İşte kent yaşamının tuhaf kargaşasını yazdım. Hele de İstanbul böyle, temiz havayı kirletmek için herkes elinden geleni ardına koymuyor kardeşler. Sahildeki deniz ve yosun kokusunu sırf çarşı içindeki kokoreççileri taklit eden balık büfeleri yüzünden unutmuşken, anlaşılan o ki arasıra kağıt konteynerlerinde çıkacak olası yangın kokularına da alışacağız.

Evet, benim hatırıma mobese geliyor. Acaba mobeseden o kağıt yığınına kibrit ya da yanıcı şeyi atan kişiyi bulamazlar mı diye. Kırk yılın başı iyi bi işte kullanılmış olurlar böylece kameralar. Ama belki de kötü bir niyetin eseri değildi yangın, kimbilir? Belki de gelen kağıtların arasındaydı yanıcı madde. Belki şehri çöpten kurtarmak isteyen fedakar bir çöpçünün marifetiydi bu yangın. Bu çöpçülerin mutlaka bağlı oldukları neresi ise bu konuda aydınlatılmaları gerekir. Çünkü BİR BAŞKA PUSLU GECE adlı bloğumda da yazdım bu konuda ne kadar dertli olduğumu.... Belki biri son sigarasını sigara kutusununda basarak söndürdü ve kutuyu attı kağıt konteynırına sözüm ona katkı olsun diye yani iyilikten.

Belki de en doğrusu kağıt konteynırlarının sokaklardan kaldırılması. Herkes evinde, dükkanında torbalarda biriktirse kağıdını ve kağıt toplayıcılar evleri, dükkanları dolaşsa daha mı iyi olur?

ezgi umut 2009 8 22

"Bir Başka Puslu Gece" adlı bloğumun linkini de vereyim.

http://blog.milliyet.com.tr/Blog.aspx?BlogNo=198706

Diğer puslu bloğumu; "Bir Puslu Gece" bloğumu okumak isteyenler için link:

http://blog.milliyet.com.tr/Blog.aspx?BlogNo=82878


Önemli not: Fotoğraf seçerken dikkatimi çekti.

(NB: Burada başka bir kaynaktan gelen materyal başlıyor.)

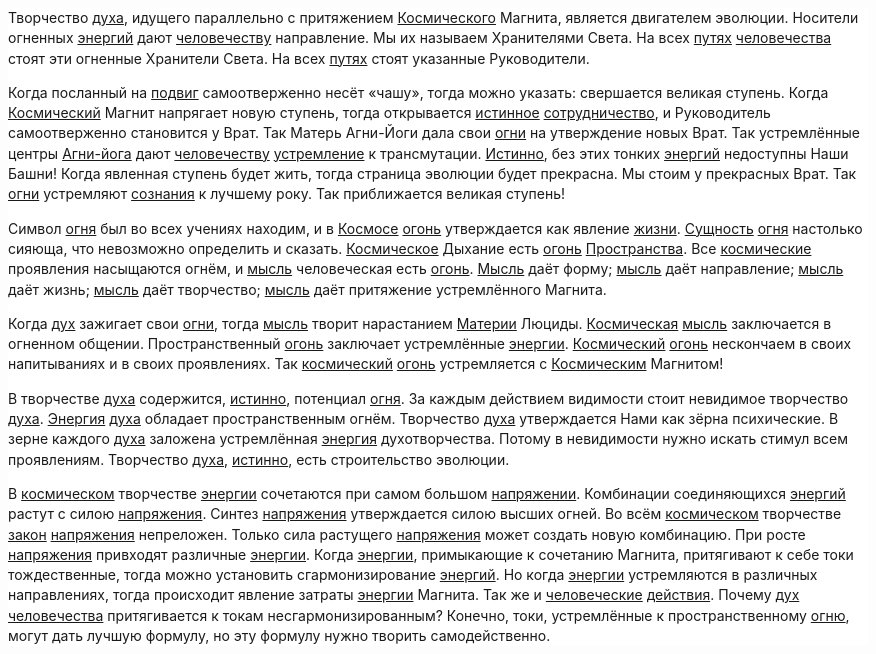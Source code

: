 Творчество [духа](/tags/[Дух](/tags/Дух)), идущего параллельно с притяжением [Космического](/tags/космос) Магнита, является двигателем эволюции. Носители огненных [энергий](/tags/энергия) дают [человечеству](/tags/человечество) направление. Мы их называем Хранителями Света. На всех [путях](/tags/[путь](/tags/путь)) [человечества](/tags/человечество) стоят эти огненные Хранители Света. На всех [путях](/tags/[путь](/tags/путь)) стоят указанные Руководители.   

Когда посланный на [подвиг](/tags/подвиг) самоотверженно несёт «чашу», тогда можно указать: свершается великая ступень. Когда [Космический](/tags/космос) Магнит напрягает новую ступень, тогда открывается [истинное](/tags/истина) [сотрудничество](/tags/сотрудничество), и Руководитель самоотверженно становится у Врат. Так Матерь Агни-Йоги дала свои [огни](/tags/огонь) на утверждение новых Врат. Так устремлённые центры [Агни-йога](/tags/[Агни-Йога](/tags/Агни-Йога)) дают [человечеству](/tags/человечество) [устремление](/tags/устремление) к трансмутации. [Истинно](/tags/истина), без этих тонких [энергий](/tags/энергия) недоступны Наши Башни! Когда явленная ступень будет жить, тогда страница эволюции будет прекрасна. Мы стоим у прекрасных Врат. Так [огни](/tags/огонь) устремляют [сознания](/tags/[сознание](/tags/сознание)) к лучшему року. Так приближается великая ступень!   

Символ [огня](/tags/огонь) был во всех учениях находим, и в [Космосе](/tags/космос) [огонь](/tags/огонь) утверждается как явление [жизни](/tags/жизнь). [Сущность](/tags/сущность) [огня](/tags/огонь) настолько сияюща, что невозможно определить и сказать. [Космическое](/tags/космос) Дыхание есть [огонь](/tags/огонь) [Пространства](/tags/пространство). Все [космические](/tags/космос) проявления насыщаются огнём, и [мысль](/tags/мысль) человеческая есть [огонь](/tags/огонь). [Мысль](/tags/мысль) даёт форму; [мысль](/tags/мысль) даёт направление; [мысль](/tags/мысль) даёт жизнь; [мысль](/tags/мысль) даёт творчество; [мысль](/tags/мысль) даёт притяжение устремлённого Магнита.   

Когда [дух](/tags/[Дух](/tags/Дух)) зажигает свои [огни](/tags/огонь), тогда [мысль](/tags/мысль) творит нарастанием [Материи](/tags/материя) Люциды. [Космическая](/tags/космос) [мысль](/tags/мысль) заключается в огненном общении. Пространственный [огонь](/tags/огонь) заключает устремлённые [энергии](/tags/[энергия](/tags/энергия)). [Космический](/tags/космос) [огонь](/tags/огонь) нескончаем в своих напитываниях и в своих проявлениях. Так [космический](/tags/космос) [огонь](/tags/огонь) устремляется с [Космическим](/tags/космос) Магнитом!   

В творчестве [духа](/tags/[Дух](/tags/Дух)) содержится, [истинно](/tags/истина), потенциал [огня](/tags/огонь). За каждым действием видимости стоит невидимое творчество [духа](/tags/[Дух](/tags/Дух)). [Энергия](/tags/энергия) [духа](/tags/[Дух](/tags/Дух)) обладает пространственным огнём. Творчество [духа](/tags/[Дух](/tags/Дух)) утверждается Нами как зёрна психические. В зерне каждого [духа](/tags/[Дух](/tags/Дух)) заложена устремлённая [энергия](/tags/энергия) духотворчества. Потому в невидимости нужно искать стимул всем проявлениям. Творчество [духа](/tags/[Дух](/tags/Дух)), [истинно](/tags/истина), есть строительство эволюции.   

В [космическом](/tags/космос) творчестве [энергии](/tags/[энергия](/tags/энергия)) сочетаются при самом большом [напряжении](/tags/напряжение). Комбинации соединяющихся [энергий](/tags/энергия) растут с силою [напряжения](/tags/напряжение). Синтез [напряжения](/tags/напряжение) утверждается силою высших огней. Во всём [космическом](/tags/космос) творчестве [закон](/tags/закон) [напряжения](/tags/напряжение) непреложен. Только сила растущего [напряжения](/tags/напряжение) может создать новую комбинацию. При росте [напряжения](/tags/напряжение) привходят различные [энергии](/tags/[энергия](/tags/энергия)). Когда [энергии](/tags/[энергия](/tags/энергия)), примыкающие к сочетанию Магнита, притягивают к себе токи тождественные, тогда можно установить сгармонизирование [энергий](/tags/энергия). Но когда [энергии](/tags/[энергия](/tags/энергия)) устремляются в различных направлениях, тогда происходит явление затраты [энергии](/tags/[энергия](/tags/энергия)) Магнита. Так же и [человеческие](/tags/человечество) [действия](/tags/действие). Почему [дух](/tags/[Дух](/tags/Дух)) [человечества](/tags/человечество) притягивается к токам несгармонизированным? Конечно, токи, устремлённые к пространственному [огню](/tags/огонь), могут дать лучшую формулу, но эту формулу нужно творить самодейственно.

Birinin ağaçlarla derdi olmalı. Dikkat edin konteynerin arkasındaki ağacın karşılaştığı tahlikeyi ve diğer ağacın budanma şakline bakılacak olursa, ölümcül bir budama ile kentten koparılmaya çalışıldığı görülür. Oradaki ağaçları kim istemez? Hepsi yani öylesi bir yangın ve o öldüren budama hepsi de cehaletten mi kaynaklanıyor acaba?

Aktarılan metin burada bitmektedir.